→ **Records from a dataset**
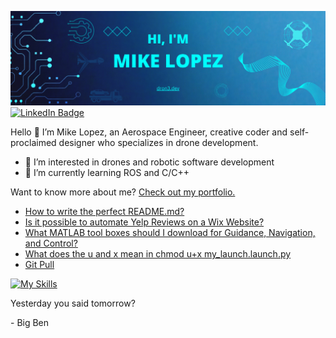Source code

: [![Mike's GitHub Banner](./equipment/MikeLopezBanner.png)](https://dron3.dev)
[![LinkedIn Badge](https://img.shields.io/badge/LinkedIn-Profile-informational?style=flat&logo=linkedin&logoColor=white&color=0D76A8)](https://www.linkedin.com/in/mike-lopez/)

Hello 👋
I’m Mike Lopez, an Aerospace Engineer, creative coder and self-proclaimed designer who specializes in drone development. 
- 👀 I’m interested in drones and robotic software development
- 🌱 I’m currently learning ROS and C/C++

Want to know more about me? [Check out my portfolio.](https://mikelopez.io)


<!-- BLOG-POST-LIST:START -->
- [How to write the perfect README.md?](https://www.mikelopez.io/post/how-to-write-the-perfect-readme-md)
- [Is it possible to automate Yelp Reviews on a Wix Website?](https://www.mikelopez.io/post/is-it-possible-to-automate-yelp-reviews-on-a-wix-website)
- [What MATLAB tool boxes should I download for Guidance, Navigation, and Control?](https://www.mikelopez.io/post/what-matlab-tool-boxes-should-i-download-for-guidance-navigation-and-control)
- [What does the u and x mean in chmod u+x my_launch.launch.py](https://www.mikelopez.io/post/what-does-the-u-and-x-mean-in-chmod-u-x-my_launch-launch-py)
- [Git Pull](https://www.mikelopez.io/post/git-pull)
<!-- BLOG-POST-LIST:END --> 

<!-- SKILLS-LIST:START -->

[![My Skills](https://skillicons.dev/icons?i=atom,arduino,autocad,cpp,cmake,github,html,linux,matlab,octave,pr,py,raspberrypi,react,ros,visualstudio)](https://skillicons.dev)

<!-- SKILLS-LIST:END --> 

<p>Yesterday you said tomorrow?</p>

<p>- Big Ben</p>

→ **Work item**
From the line with "<!-- SKILLS-LIST:END -->" to the final line of the entries above, return every line exactly as written.

→ **Solution to the problem**
<!-- SKILLS-LIST:END --> 

<p>Yesterday you said tomorrow?</p>

<p>- Big Ben</p>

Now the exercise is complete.